**Exercise directions:** Sort through the data and copy the lines holding the word "scores".

**Working data:**
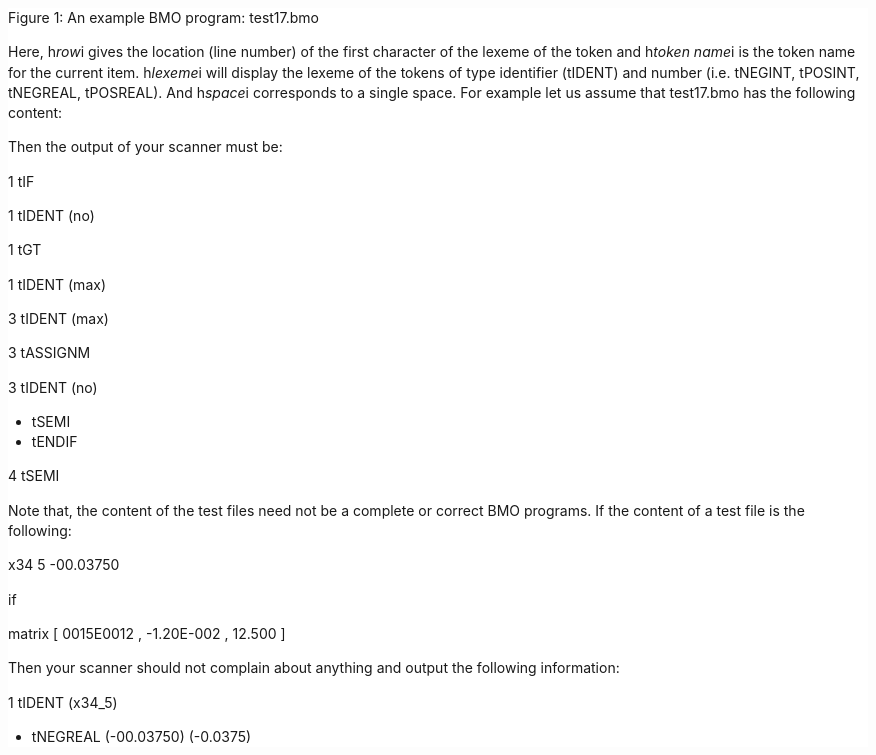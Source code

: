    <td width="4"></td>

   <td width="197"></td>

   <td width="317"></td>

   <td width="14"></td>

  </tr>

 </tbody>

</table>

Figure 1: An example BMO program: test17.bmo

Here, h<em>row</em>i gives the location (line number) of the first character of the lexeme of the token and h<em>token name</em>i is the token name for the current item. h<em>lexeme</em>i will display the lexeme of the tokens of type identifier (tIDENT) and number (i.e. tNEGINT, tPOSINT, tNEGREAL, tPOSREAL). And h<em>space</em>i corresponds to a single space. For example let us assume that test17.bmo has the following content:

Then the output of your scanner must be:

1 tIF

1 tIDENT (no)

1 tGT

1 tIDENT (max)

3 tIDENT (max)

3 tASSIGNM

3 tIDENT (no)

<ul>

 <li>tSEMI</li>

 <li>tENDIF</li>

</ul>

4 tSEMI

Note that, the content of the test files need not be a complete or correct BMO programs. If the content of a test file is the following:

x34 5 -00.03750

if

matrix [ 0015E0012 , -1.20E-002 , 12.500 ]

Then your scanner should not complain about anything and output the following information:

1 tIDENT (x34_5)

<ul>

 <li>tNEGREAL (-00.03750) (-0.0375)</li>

--

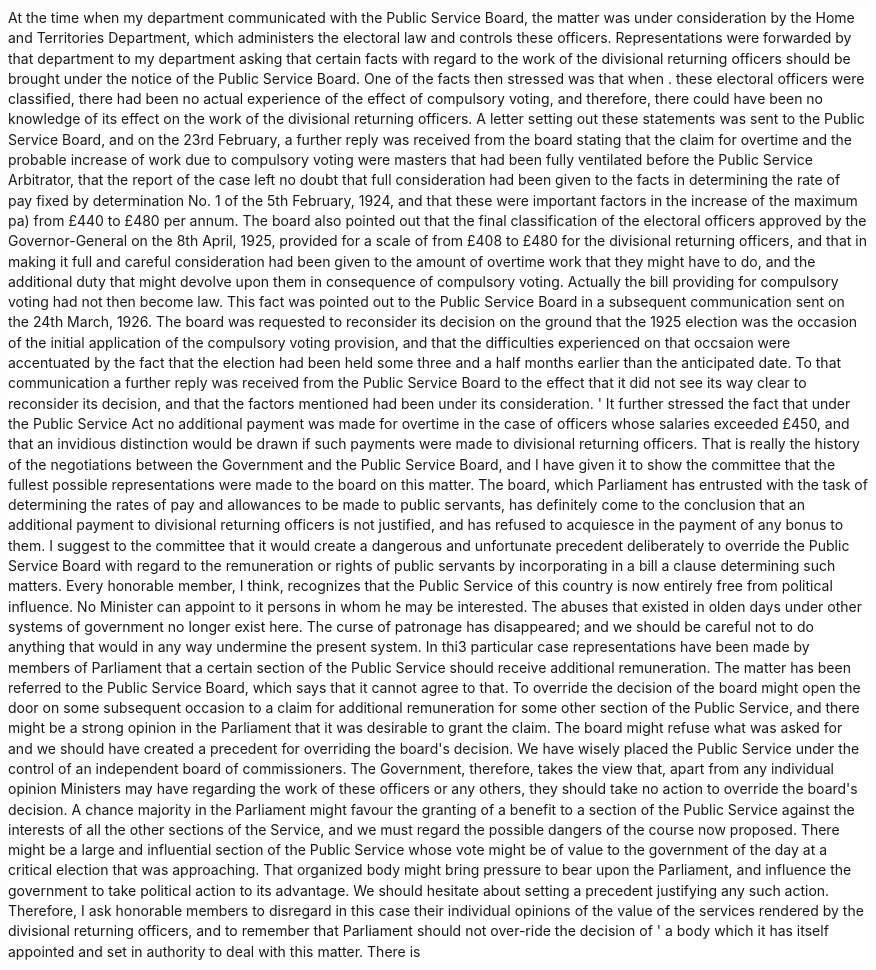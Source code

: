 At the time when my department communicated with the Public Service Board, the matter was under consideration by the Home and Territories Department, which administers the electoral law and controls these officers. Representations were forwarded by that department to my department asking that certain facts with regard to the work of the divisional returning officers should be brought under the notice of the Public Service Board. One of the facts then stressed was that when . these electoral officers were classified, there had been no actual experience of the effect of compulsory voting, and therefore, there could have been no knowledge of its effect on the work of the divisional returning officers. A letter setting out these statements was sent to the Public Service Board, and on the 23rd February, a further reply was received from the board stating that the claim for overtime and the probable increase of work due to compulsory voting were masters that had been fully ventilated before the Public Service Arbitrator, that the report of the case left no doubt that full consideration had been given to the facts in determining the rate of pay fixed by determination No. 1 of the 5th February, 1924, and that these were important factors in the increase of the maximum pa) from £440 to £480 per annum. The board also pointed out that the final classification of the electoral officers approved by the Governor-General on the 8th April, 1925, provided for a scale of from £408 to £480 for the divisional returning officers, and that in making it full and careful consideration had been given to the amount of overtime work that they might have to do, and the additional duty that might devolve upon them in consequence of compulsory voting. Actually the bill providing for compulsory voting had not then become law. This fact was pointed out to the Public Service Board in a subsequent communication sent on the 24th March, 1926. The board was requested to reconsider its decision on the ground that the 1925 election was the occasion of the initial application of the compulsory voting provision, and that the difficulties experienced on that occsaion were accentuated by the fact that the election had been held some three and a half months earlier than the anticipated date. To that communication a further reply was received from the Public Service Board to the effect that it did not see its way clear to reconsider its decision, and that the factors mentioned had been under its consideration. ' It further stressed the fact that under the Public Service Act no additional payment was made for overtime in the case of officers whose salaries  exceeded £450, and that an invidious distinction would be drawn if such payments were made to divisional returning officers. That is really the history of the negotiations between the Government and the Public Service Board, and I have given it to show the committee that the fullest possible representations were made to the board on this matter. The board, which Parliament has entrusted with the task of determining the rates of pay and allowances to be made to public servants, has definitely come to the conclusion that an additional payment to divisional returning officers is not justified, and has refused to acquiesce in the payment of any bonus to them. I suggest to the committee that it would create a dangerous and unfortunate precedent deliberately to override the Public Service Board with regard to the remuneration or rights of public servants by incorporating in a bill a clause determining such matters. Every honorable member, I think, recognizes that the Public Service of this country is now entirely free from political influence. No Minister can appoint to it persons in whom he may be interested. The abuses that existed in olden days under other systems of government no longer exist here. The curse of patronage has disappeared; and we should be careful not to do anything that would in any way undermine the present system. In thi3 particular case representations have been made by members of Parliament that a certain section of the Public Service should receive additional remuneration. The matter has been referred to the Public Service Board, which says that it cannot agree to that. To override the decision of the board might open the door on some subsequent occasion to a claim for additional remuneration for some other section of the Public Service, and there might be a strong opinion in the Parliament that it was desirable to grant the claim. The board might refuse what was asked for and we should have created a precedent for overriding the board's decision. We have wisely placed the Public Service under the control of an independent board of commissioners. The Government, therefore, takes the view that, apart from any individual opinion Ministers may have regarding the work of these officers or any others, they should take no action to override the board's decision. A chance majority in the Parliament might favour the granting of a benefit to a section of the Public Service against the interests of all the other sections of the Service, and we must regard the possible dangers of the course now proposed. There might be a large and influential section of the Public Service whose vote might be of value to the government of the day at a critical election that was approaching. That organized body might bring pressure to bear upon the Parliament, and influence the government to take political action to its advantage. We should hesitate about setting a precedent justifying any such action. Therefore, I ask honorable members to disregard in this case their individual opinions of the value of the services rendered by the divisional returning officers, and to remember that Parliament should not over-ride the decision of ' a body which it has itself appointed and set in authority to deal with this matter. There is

...

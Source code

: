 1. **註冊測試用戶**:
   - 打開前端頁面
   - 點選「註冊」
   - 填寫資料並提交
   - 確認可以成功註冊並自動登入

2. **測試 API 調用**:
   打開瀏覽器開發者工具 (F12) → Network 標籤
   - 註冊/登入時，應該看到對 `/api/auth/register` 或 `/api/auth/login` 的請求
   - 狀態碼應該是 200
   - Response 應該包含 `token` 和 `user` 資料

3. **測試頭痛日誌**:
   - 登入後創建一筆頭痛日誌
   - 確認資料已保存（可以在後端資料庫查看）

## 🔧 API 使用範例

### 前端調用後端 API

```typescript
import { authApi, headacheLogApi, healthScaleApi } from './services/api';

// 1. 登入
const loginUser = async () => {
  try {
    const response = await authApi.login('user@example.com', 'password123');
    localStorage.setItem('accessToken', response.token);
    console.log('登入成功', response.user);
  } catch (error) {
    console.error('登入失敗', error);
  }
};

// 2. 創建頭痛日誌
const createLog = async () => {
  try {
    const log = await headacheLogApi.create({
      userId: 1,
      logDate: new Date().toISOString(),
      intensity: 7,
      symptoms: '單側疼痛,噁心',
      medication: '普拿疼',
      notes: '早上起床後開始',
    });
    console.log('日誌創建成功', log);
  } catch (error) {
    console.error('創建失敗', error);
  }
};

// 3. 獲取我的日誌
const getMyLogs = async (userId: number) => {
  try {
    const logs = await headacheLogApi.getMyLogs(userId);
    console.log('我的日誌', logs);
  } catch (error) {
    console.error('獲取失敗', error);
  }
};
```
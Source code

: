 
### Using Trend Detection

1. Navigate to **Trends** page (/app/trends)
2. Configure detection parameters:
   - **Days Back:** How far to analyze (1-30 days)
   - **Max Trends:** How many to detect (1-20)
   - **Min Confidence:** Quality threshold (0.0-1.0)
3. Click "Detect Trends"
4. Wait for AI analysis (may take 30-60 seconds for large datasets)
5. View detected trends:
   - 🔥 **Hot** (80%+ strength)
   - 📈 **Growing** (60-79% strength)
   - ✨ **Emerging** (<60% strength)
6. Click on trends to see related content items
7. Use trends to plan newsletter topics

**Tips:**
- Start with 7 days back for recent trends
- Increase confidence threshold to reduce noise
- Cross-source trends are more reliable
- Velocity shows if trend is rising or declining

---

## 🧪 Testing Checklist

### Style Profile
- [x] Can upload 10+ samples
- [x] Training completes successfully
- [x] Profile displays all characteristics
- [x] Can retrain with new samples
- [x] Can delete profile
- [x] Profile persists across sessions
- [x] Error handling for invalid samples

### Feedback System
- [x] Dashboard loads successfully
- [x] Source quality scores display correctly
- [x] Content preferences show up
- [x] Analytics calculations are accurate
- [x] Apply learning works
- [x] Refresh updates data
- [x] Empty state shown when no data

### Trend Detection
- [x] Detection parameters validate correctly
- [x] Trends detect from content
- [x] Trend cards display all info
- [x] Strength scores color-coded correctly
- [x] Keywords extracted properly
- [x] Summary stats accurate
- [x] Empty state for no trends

**Reply:**
- [x] Source quality scores display correctly
- [x] Strength scores color-coded correctly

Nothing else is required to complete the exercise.